Last week, I became tangentially aware of a fairly new website/service called LendInk. The concept behind this site was pretty simple: people with lendable Kindle or Nook books could sign up for the site and list the books they owned that had an available “lend.” They could then also use the site to search for books they wanted to borrow from other users.
This is all perfectly legal, because the lending feature is enabled or disabled by the publisher at the time the book is listed on Amazon or Barnes and Noble. All LendInk was doing was facilitating the interaction of readers who wanted to lend or borrow their already lendable books. Despite this, LendInk’s website is currently suspended and inaccessible because many authors, convinced this was piracy despite numerous explanations to the contrary, raised a hue and cry and got the site shut down.
:head meet desk:
I’m not sure how to be clearer about this: if you are an author, lending is GOOD for you. A lent book is not a “lost” sale, but a potential gained reader.
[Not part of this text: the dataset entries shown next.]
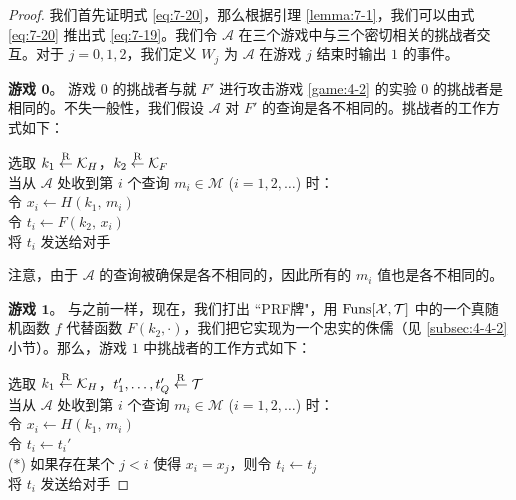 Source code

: \begin{proof}
我们首先证明式 \ref{eq:7-20}，那么根据引理 \ref{lemma:7-1}，我们可以由式 \ref{eq:7-20} 推出式 \ref{eq:7-19}。我们令 $\mathcal{A}$ 在三个游戏中与三个密切相关的挑战者交互。对于 $j=0,1,2$，我们定义 $W_j$ 为 $\mathcal{A}$ 在游戏 $j$ 结束时输出 $1$ 的事件。

\vspace{5pt}

\noindent\textbf{游戏 $\mathbf{0}$}。
游戏 $0$ 的挑战者与就 $F'$ 进行攻击游戏 \ref{game:4-2} 的实验 $0$ 的挑战者是相同的。不失一般性，我们假设 $\mathcal{A}$ 对 $F'$ 的查询是各不相同的。挑战者的工作方式如下：

\vspace{5pt}

\hspace*{5pt} 选取 $k_1\overset{\rm R}\leftarrow\mathcal{K}_H$，$k_2\overset{\rm R}\leftarrow\mathcal{K}_F$\\
\hspace*{26pt} 当从 $\mathcal{A}$ 处收到第 $i$ 个查询 $m_i\in\mathcal{M}$ ($i=1,2,\dots$) 时：\\
\hspace*{50pt} 令 $x_i\leftarrow H(k_1,\,m_i)$\\
\hspace*{50pt} 令 $t_i\leftarrow F(k_2,\,x_i)$\\
\hspace*{50pt} 将 $t_i$ 发送给对手

\vspace{5pt}

\noindent
注意，由于 $\mathcal{A}$ 的查询被确保是各不相同的，因此所有的 $m_i$ 值也是各不相同的。

\vspace{5pt}

\noindent\textbf{游戏 $\mathbf{1}$}。
与之前一样，现在，我们打出 ``PRF牌"，用 ${\rm Funs}[\mathcal{X},\mathcal{T}]$ 中的一个真随机函数 $f$ 代替函数 $F(k_2,\cdot)$，我们把它实现为一个忠实的侏儒（见 \ref{subsec:4-4-2} 小节）。那么，游戏 $1$ 中挑战者的工作方式如下：

\vspace{5pt}

\hspace*{5pt} 选取 $k_1\overset{\rm R}\leftarrow\mathcal{K}_H$，$t_1',\dots,t_Q'\overset{\rm R}\leftarrow\mathcal{T}$\\
\hspace*{26pt} 当从 $\mathcal{A}$ 处收到第 $i$ 个查询 $m_i\in\mathcal{M}$ ($i=1,2,\dots$) 时：\\
\hspace*{50pt} 令 $x_i\leftarrow H(k_1,\,m_i)$\\
\hspace*{50pt} 令 $t_i\leftarrow t_i'$\\
\hspace*{1pt} ($*$)
\hspace*{28pt} 如果存在某个 $j<i$ 使得 $x_i=x_j$，则令 $t_i\leftarrow t_j$\\
\hspace*{50pt} 将 $t_i$ 发送给对手


\end{proof}
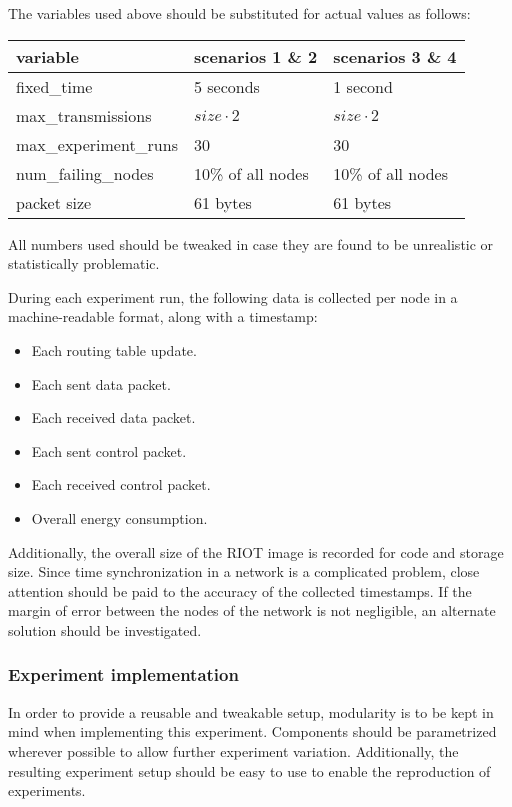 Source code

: \documentclass{acm_proc_article-sp}
\begin{document}
The variables used above should be substituted for actual values as follows:

\begin{tabularx}{\linewidth}{l | l | l}
  variable & scenarios 1 \& 2 & scenarios 3 \& 4  \\
  \hline
  fixed\_time & 5 seconds & 1 second \\ %
  max\_transmissions & $size \cdot 2$ & $size \cdot 2$ \\
  max\_experiment\_runs & 30 & 30 \\
  num\_failing\_nodes & 10\% of all nodes & 10\% of all nodes \\
  packet size & 61 bytes & 61 bytes
\end{tabularx}

All numbers used should be tweaked in case they are found to be unrealistic or statistically problematic.

During each experiment run, the following data is collected per node in a machine-readable format, along with a timestamp:
\begin{itemize}[noitemsep]
\item Each routing table update. %
\item Each sent data packet.
\item Each received data packet.
\item Each sent control packet.
\item Each received control packet.
\item Overall energy consumption.
\end{itemize}
Additionally, the overall size of the RIOT image is recorded for code and storage size.
Since time synchronization in a network is a complicated problem, close attention should be paid to the accuracy of the collected timestamps. If the margin of error between the nodes of the network is not negligible, an alternate solution should be investigated.

\subsubsection{Experiment implementation}
\label{subsec:implementation}
In order to provide a reusable and tweakable setup, modularity is to be kept in mind when implementing this experiment. Components should be parametrized wherever possible to allow further experiment variation. Additionally, the resulting experiment setup should be easy to use to enable the reproduction of experiments.
\end{document}
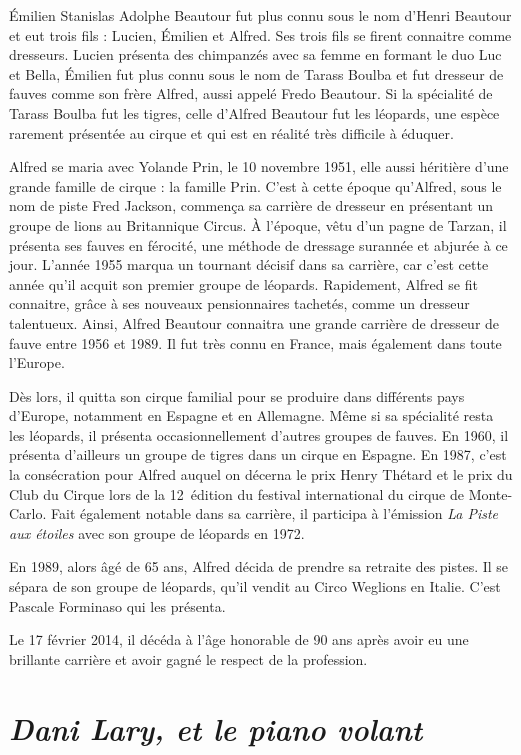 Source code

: Émilien Stanislas Adolphe Beautour fut plus connu sous le nom d’Henri Beautour et eut trois fils : Lucien, Émilien et Alfred. Ses trois fils se firent connaitre comme dresseurs. Lucien présenta des chimpanzés avec sa femme en formant le duo Luc et Bella, Émilien fut plus connu sous le nom de Tarass Boulba et fut dresseur de fauves comme son frère Alfred, aussi appelé Fredo Beautour.  Si la spécialité de Tarass Boulba fut les tigres, celle d’Alfred Beautour fut les léopards, une espèce rarement présentée au cirque et qui est en réalité très difficile à éduquer.

Alfred se maria avec Yolande Prin, le 10 novembre 1951, elle aussi héritière d’une grande famille de cirque : la famille Prin. C’est à cette époque qu’Alfred, sous le nom de piste Fred Jackson, commença sa carrière de dresseur en présentant un groupe de lions au Britannique Circus. À l’époque, vêtu d’un pagne de Tarzan, il présenta ses fauves en férocité, une méthode de dressage surannée et abjurée à ce jour. L'année 1955 marqua un tournant décisif dans sa carrière, car c’est cette année qu’il acquit son premier groupe de léopards. Rapidement, Alfred se fit connaitre, grâce à ses nouveaux pensionnaires tachetés, comme un dresseur talentueux. Ainsi, Alfred Beautour connaitra une grande carrière de dresseur de fauve entre 1956 et 1989. Il fut très connu en France, mais également dans toute l’Europe.

Dès lors, il quitta son cirque familial pour se produire dans différents pays d’Europe, notamment en Espagne et en Allemagne. Même si sa spécialité resta les léopards, il présenta occasionnellement d’autres groupes de fauves. En 1960, il présenta d’ailleurs un groupe de tigres dans un cirque en Espagne. En 1987, c’est la consécration pour Alfred auquel on décerna le prix Henry Thétard et le prix du Club du Cirque lors de la 12\ieme~édition du festival international du cirque de Monte-Carlo. Fait également notable dans sa carrière, il participa à l’émission \textit{La Piste aux étoiles} avec son groupe de léopards en 1972.

En 1989, alors âgé de 65 ans, Alfred décida de prendre sa retraite des pistes. Il se sépara de son groupe de léopards, qu'il vendit au Circo Weglions en Italie. C'est Pascale Forminaso qui les présenta.

Le 17 février 2014, il décéda à l’âge honorable de 90 ans après avoir eu une brillante carrière et avoir gagné le respect de la profession.

\section*{\textit{Dani Lary, et le piano volant}}
{}

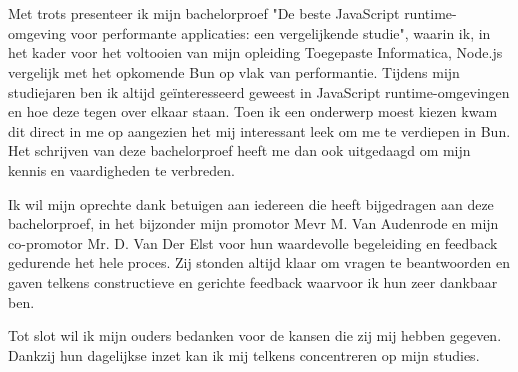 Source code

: 
\chapter*{}%
\label{ch:voorwoord}


Met trots presenteer ik mijn bachelorproef "De beste JavaScript runtime-omgeving voor performante applicaties: een vergelijkende studie", 
waarin ik, in het kader voor het voltooien van mijn opleiding Toegepaste Informatica, Node.js vergelijk met het opkomende Bun op vlak van performantie.
Tijdens mijn studiejaren ben ik altijd geïnteresseerd geweest in JavaScript runtime-omgevingen en
hoe deze tegen over elkaar staan. Toen ik een onderwerp moest kiezen kwam dit direct in me op aangezien het mij interessant leek om me te verdiepen 
in Bun. Het schrijven van deze bachelorproef heeft me dan ook uitgedaagd om mijn kennis en vaardigheden te verbreden.
\vspace{5mm}

Ik wil mijn oprechte dank betuigen aan iedereen die heeft bijgedragen aan deze bachelorproef, 
in het bijzonder mijn promotor Mevr M. Van Audenrode en mijn co-promotor Mr. D. Van Der Elst voor hun
waardevolle begeleiding en feedback gedurende het hele proces. 
Zij stonden altijd klaar om vragen te beantwoorden en gaven telkens constructieve en gerichte feedback waarvoor ik hun zeer dankbaar ben.
\vspace{5mm}

Tot slot wil ik mijn ouders bedanken voor de kansen die zij mij hebben gegeven. 
Dankzij hun dagelijkse inzet kan ik mij telkens concentreren op mijn studies.


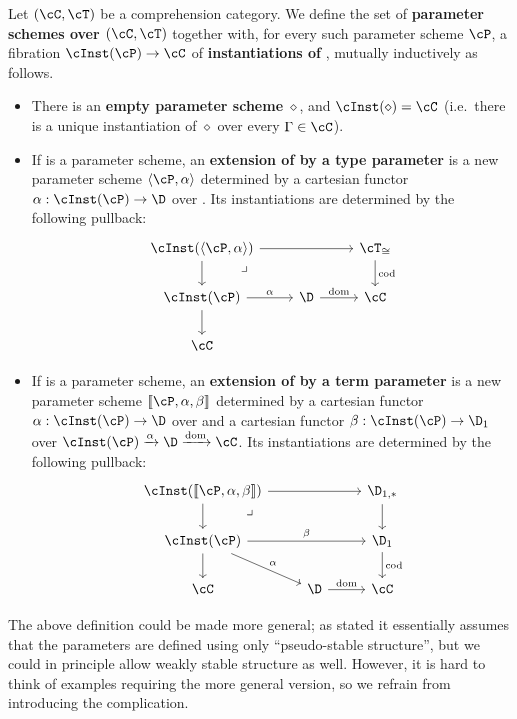 \documentclass[referee]{psp}
\let\P\cP
\def\emptyps{\diamond}
\def\typeps#1#2{\langle #1,#2\rangle}
\def\termps#1#2#3{\llbracket #1,#2,#3\rrbracket}
\let\C\cC
\let\T\cT
\def\pullback#1{\ar[#1,phantom,near start,"\lrcorner"]}
\begin{document}
\begin{defn}\label{defn:param-scheme}
  Let $(\C,\T)$ be a comprehension category.
  We define the set of \textbf{parameter schemes over $(\C,\T)$} together with, for every such parameter scheme $\P$, a fibration $\cInst(\P)\to\C$ of \textbf{instantiations of \P}, mutually inductively as follows.
  \begin{itemize}
  \item There is an \textbf{empty parameter scheme} $\emptyps$, and $\cInst(\emptyps) = \C$ (i.e.\ there is a unique instantiation of $\emptyps$ over every $\Gamma\in\C$).
  \item If \P is a parameter scheme, an \textbf{extension of \P by a type parameter} is a new parameter scheme $\typeps{\P}{\al}$ determined by a cartesian functor $\al:\cInst(\P)\to\D$ over \C.
    Its instantiations are determined by the following pullback:
    \[
    \begin{tikzcd}
      \cInst(\typeps{\P}{\al}) \ar[rr] \ar[d] \pullback{dr} && \T_{\cong} \ar[d,"\mathrm{cod}"] \\
      \cInst(\P) \ar[r,"\al"] \ar[d] & \D \ar[r,"\mathrm{dom}"] & \C\\
      \C
    \end{tikzcd}
    \]
  \item If \P is a parameter scheme, an \textbf{extension of \P by a term parameter} is a new parameter scheme $\termps\P\al\be$ determined by a cartesian functor $\al:\cInst(\P)\to\D$ over \C and a cartesian functor $\be:\cInst(\P) \to \D_1$ over $\cInst(\P) \xto{\al} \D \xto{\mathrm{dom}} \C$.
    Its instantiations are determined by the following pullback:
    \[
    \begin{tikzcd}
      \cInst(\termps{\P}{\al}{\be}) \ar[rr] \ar[d] \pullback{dr} & & \D_{1,*} \ar[d] \\
      \cInst(\P) \ar[dr,"\al"] \ar[d] \ar[rr,"\be"] & \phantom{.} & \D_1 \ar[d,"\mathrm{cod}"]\\
      \C & \D \ar[r,"\mathrm{dom}"] & \C
    \end{tikzcd}
    \]
  \end{itemize}
\end{defn}

\begin{rmk}{}
  The above definition could be made more general; as stated it essentially assumes that the parameters are defined using only ``pseudo-stable structure'', but we could in principle allow weakly stable structure as well.
  However, it is hard to think of examples requiring the more general version, so we refrain from introducing the complication.
\end{rmk}
\end{document}
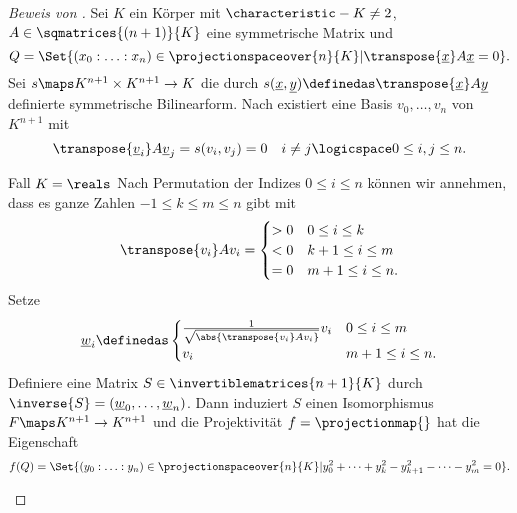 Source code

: 
\begin{proof}[Beweis von ]
  Sei \( K \) ein Körper mit \( \characteristic-{K}\neq 2 \), \( A\in \sqmatrices{(n+1)}{K} \) eine symmetrische Matrix und
  \begin{equation*}
    Q=\Set{(x_0:\dotsc:x_n)\in \projectionspaceover{n}{K}|\transpose{\underline{x}}A\underline{x}=0}.
  \end{equation*}
  Sei \( s\maps K^{n+1}\times K^{n+1}\to K \) die durch \( s(\underline{x},\underline{y})\definedas \transpose{\underline{x}}A\underline{y} \) definierte symmetrische Bilinearform. Nach  existiert eine Basis \( v_0,\dotsc,v_n \) von \( K^{n+1} \) mit 
  \begin{equation*}
    \transpose{\underline{v}_i}A\underline{v}_j=s(v_i,v_j)=0\quad i\neq j\logicspace  0\leq i,j\leq n.
  \end{equation*}
  \begin{proofdescription}
    \item[Fall \( K=\reals \)] Nach Permutation der Indizes \( 0\leq i\leq n \) können wir annehmen, dass es ganze Zahlen \( -1\leq k\leq m\leq n \) gibt mit
    \begin{equation*}
      \transpose{v_i}A v_i=\begin{cases}
        >0 & 0\leq i\leq k\\
        <0 & k+1\leq i\leq m\\
        =0 & m+1\leq i\leq n.
      \end{cases}
    \end{equation*}
    Setze
    \begin{equation*}
      \underline{w}_i\definedas \begin{cases}
        \frac{1}{\sqrt{\abs{\transpose{v_i}Av_i}}}v_i&0\leq i\leq m\\
        v_i & m+1\leq i\leq n.
      \end{cases}
    \end{equation*}
    Definiere eine Matrix \( S\in \invertiblematrices{n+1}{K} \) durch \( \inverse{S}=(\underline{w}_0,\dotsc,\underline{w}_n) \). Dann induziert \( S \) einen Isomorphismus \( F\maps K^{n+1}\to K^{n+1} \) und die Projektivität \( f=\projectionmap{} \) hat die Eigenschaft
    \begin{equation*}
      f(Q)=\Set{(y_0:\dotsc:y_n)\in \projectionspaceover{n}{K}|y_0^2+\dotsb+y_k^2-y_{k+1}^2-\dotsb-y_m^2=0}.

\end{equation*}
\end{proofdescription}
\end{proof}
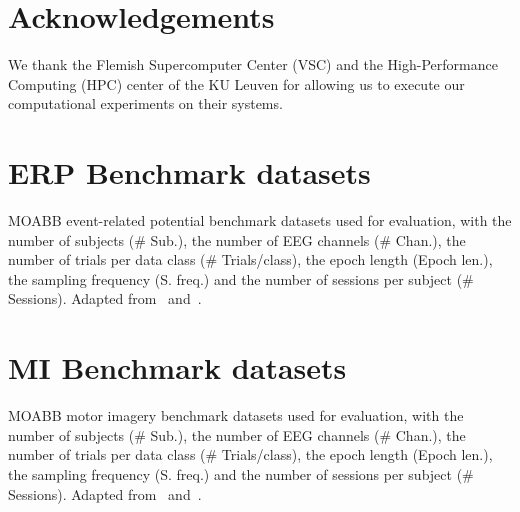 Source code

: \documentclass[twocolumn]{article}
\begin{document}
\section*{Acknowledgements}
We thank the Flemish Supercomputer Center (VSC) and the High-Performance
Computing (HPC) center of the KU Leuven for allowing us to execute our
computational experiments on their systems.

\clearpage
\appendix

\onecolumn
{}
\section{ERP Benchmark datasets}
\begin{table*}[htp]
  
  \caption{MOABB event-related potential benchmark datasets used for evaluation, with the number of
  subjects (\# Sub.), the number of EEG channels (\# Chan.), the number of trials
per data class (\# Trials/class), the epoch length (Epoch len.), the sampling
frequency (S. freq.) and the number of sessions per subject (\# Sessions).
Adapted from~\cite{Aristimunha2023} and~\cite{Chevallier2024}.}
  \label{tab:moabb-erp}
\end{table*}

\section{MI Benchmark datasets}
\begin{table*}[htp]
  \caption{MOABB motor imagery benchmark datasets used for evaluation, with the number of
  subjects (\# Sub.), the number of EEG channels (\# Chan.), the number of trials
per data class (\# Trials/class), the epoch length (Epoch len.), the sampling
frequency (S. freq.) and the number of sessions per subject (\# Sessions).
Adapted from~\cite{Aristimunha2023} and~\cite{Chevallier2024}.}
  \label{tab:moabb-mi}
\end{table*}
\end{document}
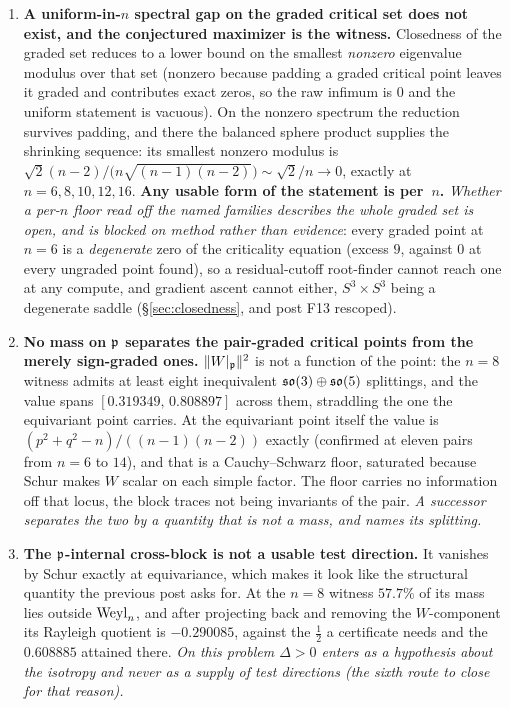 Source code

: \begin{enumerate}[leftmargin=1.8em]
\item \textbf{A uniform-in-$n$ spectral gap on the graded critical set does not exist, and the conjectured maximizer is the witness.} Closedness of the graded set reduces to a lower bound on the smallest \emph{nonzero} eigenvalue modulus over that set (nonzero because padding a graded critical point leaves it graded and contributes exact zeros, so the raw infimum is $0$ and the uniform statement is vacuous). On the nonzero spectrum the reduction survives padding, and there the balanced sphere product supplies the shrinking sequence: its smallest nonzero modulus is $\sqrt2(n-2)/\big(n\sqrt{(n-1)(n-2)}\big)\sim\sqrt2/n\to0$, exactly at $n=6,8,10,12,16$. \textbf{Any usable form of the statement is per~$n$.} \emph{Whether a per-$n$ floor read off the named families describes the whole graded set is open, and is blocked on method rather than evidence}: every graded point at $n=6$ is a \emph{degenerate} zero of the criticality equation (excess $9$, against $0$ at every ungraded point found), so a residual-cutoff root-finder cannot reach one at any compute, and gradient ascent cannot either, $S^3\times S^3$ being a degenerate saddle (\S\ref{sec:closedness}, and post F13 rescoped).

\item \textbf{No mass on $\pp$ separates the pair-graded critical points from the merely sign-graded ones.} $\|W|_{\pp}\|^2$ is not a function of the point: the $n=8$ witness admits at least eight inequivalent $\so(3)\oplus\so(5)$ splittings, and the value spans $[0.319349,\,0.808897]$ across them, straddling the one the equivariant point carries. At the equivariant point itself the value is $(p^2+q^2-n)/((n-1)(n-2))$ exactly (confirmed at eleven pairs from $n=6$ to $14$), and that is a Cauchy--Schwarz floor, saturated because Schur makes $W$ scalar on each simple factor. The floor carries no information off that locus, the block traces not being invariants of the pair. \emph{A successor separates the two by a quantity that is not a mass, and names its splitting.}

\item \textbf{The $\pp$-internal cross-block is not a usable test direction.} It vanishes by Schur exactly at equivariance, which makes it look like the structural quantity the previous post asks for. At the $n=8$ witness $57.7\%$ of its mass lies outside $\Weyl_n$, and after projecting back and removing the $W$-component its Rayleigh quotient is $-0.290085$, against the $\tfrac12$ a certificate needs and the $0.608885$ attained there. \emph{On this problem $\Delta>0$ enters as a hypothesis about the isotropy and never as a supply of test directions (the sixth route to close for that reason).}


\end{enumerate}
Look at it this way. If every reader who bought one of your books lent that book to another reader, and even a small fraction of those readers liked it enough to buy that book (so they could keep it permanently in their digital collection, since lent books revert to the original owner after a period of time) or other books from your backlist or the next book when it comes out or some combination thereof, that one lend has potentially resulted in multiple sales. And those sales can grow exponentially as the reader converted by a lend buys your book and lends it to someone else, who then does the same.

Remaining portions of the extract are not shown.